Phasook Indrawooth traces the same material to Srivijaya instead, and dates its arrival to the 9th to 11th centuries. She records a bronze Padmapāṇi 23.5 cm high, dug from an irrigation ditch in U Thong subdistrict, of about the 9th or 10th century. An Avalokiteśvara head from stupa 13 and a votive tablet in Śrīvijaya style from stupa 15 are recorded with it. Manop Nakkarnrian and his co-authors note that the bronzes are small and may have been carried north by travellers from the peninsula. The Śrīvijayan reading has a longer history. Reviewing Quaritch Wales in 1970, O'Connor reported Boisselier's argument in Nouvelles connaissances archéologiques de la ville d'U T'ong (1968) that the decorative arts of Dvāravatī underwent "a virtual renaissance" in the 9th century under Śrīvijayan influence. He found Quaritch Wales unduly reserved toward it.
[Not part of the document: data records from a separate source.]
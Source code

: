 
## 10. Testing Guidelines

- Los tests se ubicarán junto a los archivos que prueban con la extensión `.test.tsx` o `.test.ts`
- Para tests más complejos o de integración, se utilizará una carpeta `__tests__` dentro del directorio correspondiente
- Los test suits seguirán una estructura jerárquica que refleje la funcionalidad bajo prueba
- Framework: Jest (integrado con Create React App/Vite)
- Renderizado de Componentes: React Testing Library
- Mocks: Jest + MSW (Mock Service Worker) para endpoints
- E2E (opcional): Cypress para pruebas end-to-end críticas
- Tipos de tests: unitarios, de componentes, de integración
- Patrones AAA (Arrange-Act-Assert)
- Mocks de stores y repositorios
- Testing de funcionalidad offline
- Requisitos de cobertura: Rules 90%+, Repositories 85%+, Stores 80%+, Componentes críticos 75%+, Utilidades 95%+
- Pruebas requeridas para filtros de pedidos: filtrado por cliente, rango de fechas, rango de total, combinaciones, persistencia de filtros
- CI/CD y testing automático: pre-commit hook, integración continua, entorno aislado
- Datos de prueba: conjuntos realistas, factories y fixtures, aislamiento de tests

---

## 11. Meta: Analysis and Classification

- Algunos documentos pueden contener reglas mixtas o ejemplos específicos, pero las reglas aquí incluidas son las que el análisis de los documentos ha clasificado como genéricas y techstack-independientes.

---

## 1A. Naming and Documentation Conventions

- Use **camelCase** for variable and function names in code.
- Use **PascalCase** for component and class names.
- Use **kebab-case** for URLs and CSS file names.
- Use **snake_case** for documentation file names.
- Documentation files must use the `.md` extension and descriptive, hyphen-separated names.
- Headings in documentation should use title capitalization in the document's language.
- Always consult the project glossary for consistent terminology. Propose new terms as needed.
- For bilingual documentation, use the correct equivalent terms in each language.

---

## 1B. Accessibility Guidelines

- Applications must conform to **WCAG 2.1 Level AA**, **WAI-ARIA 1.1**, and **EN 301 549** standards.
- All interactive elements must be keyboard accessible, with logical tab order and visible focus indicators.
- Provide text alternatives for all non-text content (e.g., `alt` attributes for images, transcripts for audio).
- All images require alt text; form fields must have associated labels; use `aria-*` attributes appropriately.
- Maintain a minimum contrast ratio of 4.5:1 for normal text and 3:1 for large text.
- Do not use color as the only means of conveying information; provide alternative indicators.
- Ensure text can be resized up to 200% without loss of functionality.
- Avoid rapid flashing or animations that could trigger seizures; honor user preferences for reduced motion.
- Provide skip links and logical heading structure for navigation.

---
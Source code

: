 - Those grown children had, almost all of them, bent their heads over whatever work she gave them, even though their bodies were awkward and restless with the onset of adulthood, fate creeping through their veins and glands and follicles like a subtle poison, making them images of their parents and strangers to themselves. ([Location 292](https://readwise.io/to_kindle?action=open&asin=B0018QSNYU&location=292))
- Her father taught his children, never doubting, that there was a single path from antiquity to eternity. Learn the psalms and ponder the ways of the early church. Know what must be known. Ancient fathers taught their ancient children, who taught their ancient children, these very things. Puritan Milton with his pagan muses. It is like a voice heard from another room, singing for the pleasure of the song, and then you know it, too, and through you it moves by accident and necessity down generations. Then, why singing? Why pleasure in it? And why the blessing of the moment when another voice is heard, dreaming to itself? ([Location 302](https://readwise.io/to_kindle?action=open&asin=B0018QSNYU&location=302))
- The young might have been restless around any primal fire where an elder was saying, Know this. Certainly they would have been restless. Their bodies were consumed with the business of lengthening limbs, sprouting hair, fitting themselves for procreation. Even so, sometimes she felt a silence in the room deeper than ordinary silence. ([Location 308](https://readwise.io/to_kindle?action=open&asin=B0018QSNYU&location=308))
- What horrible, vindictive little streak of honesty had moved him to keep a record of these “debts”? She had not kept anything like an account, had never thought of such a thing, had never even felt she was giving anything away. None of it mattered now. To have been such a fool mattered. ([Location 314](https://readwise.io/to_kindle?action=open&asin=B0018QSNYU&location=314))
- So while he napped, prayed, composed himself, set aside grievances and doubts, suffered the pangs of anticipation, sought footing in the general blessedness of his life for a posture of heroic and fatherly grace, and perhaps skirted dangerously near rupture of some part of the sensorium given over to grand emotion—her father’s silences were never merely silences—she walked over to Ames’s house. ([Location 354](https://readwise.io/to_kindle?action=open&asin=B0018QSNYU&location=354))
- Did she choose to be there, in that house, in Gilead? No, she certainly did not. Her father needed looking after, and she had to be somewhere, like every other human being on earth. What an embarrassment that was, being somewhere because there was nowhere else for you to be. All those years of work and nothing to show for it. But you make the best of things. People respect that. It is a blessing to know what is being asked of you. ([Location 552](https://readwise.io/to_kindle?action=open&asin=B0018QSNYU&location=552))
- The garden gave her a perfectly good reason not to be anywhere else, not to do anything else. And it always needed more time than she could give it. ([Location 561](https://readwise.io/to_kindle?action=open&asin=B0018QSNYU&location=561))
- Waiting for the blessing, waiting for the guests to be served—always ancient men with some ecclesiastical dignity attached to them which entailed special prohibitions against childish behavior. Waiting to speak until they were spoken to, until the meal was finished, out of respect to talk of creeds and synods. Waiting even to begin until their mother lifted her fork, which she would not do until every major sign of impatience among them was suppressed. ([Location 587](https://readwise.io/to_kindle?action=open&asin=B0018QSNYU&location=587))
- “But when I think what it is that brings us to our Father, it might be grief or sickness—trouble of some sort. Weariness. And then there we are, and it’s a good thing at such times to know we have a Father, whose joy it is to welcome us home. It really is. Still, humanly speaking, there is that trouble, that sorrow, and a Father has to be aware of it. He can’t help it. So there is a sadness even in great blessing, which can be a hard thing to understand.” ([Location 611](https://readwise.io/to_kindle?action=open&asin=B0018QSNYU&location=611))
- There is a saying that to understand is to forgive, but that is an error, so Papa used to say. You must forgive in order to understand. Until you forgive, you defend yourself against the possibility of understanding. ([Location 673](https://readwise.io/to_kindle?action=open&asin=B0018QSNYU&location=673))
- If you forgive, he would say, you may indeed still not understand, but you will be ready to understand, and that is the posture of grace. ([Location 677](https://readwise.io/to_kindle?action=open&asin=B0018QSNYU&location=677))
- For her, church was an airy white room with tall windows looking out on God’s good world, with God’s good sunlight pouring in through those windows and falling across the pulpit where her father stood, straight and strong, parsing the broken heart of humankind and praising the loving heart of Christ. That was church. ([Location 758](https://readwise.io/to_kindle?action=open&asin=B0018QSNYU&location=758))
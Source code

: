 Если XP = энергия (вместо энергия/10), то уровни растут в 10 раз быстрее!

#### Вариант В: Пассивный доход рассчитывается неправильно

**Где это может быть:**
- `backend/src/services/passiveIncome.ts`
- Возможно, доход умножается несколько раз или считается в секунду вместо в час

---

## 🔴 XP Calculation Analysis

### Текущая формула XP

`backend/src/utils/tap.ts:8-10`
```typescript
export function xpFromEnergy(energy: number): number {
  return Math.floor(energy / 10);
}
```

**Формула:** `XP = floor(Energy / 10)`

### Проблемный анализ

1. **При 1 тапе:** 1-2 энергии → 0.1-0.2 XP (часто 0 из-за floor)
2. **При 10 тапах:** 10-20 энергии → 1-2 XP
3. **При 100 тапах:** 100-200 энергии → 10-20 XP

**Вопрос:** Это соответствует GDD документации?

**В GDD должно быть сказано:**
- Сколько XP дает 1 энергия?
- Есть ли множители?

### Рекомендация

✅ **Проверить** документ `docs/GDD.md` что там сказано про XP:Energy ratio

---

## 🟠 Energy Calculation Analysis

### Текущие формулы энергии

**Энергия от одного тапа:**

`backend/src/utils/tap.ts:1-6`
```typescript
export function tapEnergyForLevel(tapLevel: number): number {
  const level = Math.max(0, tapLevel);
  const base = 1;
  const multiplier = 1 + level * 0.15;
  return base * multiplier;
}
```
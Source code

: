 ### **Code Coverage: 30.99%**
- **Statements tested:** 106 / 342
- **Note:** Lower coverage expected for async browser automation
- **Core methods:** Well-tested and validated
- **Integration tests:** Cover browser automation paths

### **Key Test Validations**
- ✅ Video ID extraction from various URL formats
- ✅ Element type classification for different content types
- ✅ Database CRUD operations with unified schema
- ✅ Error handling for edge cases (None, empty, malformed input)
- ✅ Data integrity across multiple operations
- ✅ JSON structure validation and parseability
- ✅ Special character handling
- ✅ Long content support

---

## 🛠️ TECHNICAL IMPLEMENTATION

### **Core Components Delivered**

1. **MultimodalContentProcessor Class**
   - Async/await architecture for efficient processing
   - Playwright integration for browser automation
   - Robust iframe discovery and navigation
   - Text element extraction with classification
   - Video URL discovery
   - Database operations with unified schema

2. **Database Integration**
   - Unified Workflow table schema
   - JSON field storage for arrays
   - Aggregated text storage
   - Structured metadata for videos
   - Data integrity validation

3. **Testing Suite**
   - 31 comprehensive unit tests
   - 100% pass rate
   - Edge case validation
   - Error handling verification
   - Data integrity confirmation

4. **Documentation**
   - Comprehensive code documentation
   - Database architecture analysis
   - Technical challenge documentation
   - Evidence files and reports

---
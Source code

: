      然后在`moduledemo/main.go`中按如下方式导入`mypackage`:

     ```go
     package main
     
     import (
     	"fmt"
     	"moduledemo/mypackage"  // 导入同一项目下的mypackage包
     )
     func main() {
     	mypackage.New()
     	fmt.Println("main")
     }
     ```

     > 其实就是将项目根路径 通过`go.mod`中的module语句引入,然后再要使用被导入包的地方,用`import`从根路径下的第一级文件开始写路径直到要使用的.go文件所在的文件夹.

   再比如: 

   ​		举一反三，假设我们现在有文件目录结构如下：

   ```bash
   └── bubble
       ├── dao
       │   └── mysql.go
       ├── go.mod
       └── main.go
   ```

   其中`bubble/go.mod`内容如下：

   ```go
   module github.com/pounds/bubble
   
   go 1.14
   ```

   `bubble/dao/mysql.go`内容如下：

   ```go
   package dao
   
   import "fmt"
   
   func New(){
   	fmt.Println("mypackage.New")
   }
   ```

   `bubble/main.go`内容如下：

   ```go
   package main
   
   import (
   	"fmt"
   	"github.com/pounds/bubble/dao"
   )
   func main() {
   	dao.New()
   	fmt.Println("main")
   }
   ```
Goods from further afield reached the town along the same routes. Sherds of Tang ceramics and of Persian Gulf turquoise-glazed ware are reported from the site, one turquoise-glazed sherd having been set into stucco ornament; it is in the U Thong National Museum. Two Abbasid copper coins are recorded, one of them displayed in the museum. One bears a date equivalent to 767, in the caliphate of al-Mansur, though its provenance is not established. The other, of al-Mahdi, who reigned from 775 to 785, was excavated by the Fine Arts Department at monument 12 of the Khok Chang Din group. Stucco and terracotta figures recovered in clearing the monuments have been identified as foreign merchants, unlike the more numerous local figures in feature and dress and wearing tall hats and sometimes boots.

Glass beads from Noen Phlapphla in U Thong subdistrict include one of the lead composition that Robert Brill and Gan Fuxi treat as diagnostic of Chinese production. A single gold-imitation bead from the town belongs to a type made at Siraf in Iran, at Berenike in Egypt and at Thung Tuek in Phang-nga. Striped beads had been found at U Thong earlier and are displayed in the U Thong National Museum. Chin Youdi took them in 1966 for Roman products, evidence of Mediterranean contact with Asia in the third and fourth centuries, and allowed that Asian copies may have followed. Peter Francis held in 1996 that beads of this kind were made in the Middle East. Krit Won-in and colleagues analysed thirty beads from the site, in twelve colours, by scanning electron microscopy with energy-dispersive X-ray spectrometry, by infrared spectrometry and by atomic force microscopy. They report the oxides present in each colour, and surface pitting read as corrosion. The study was intended to build a reference set from which beads from different sites could later be compared.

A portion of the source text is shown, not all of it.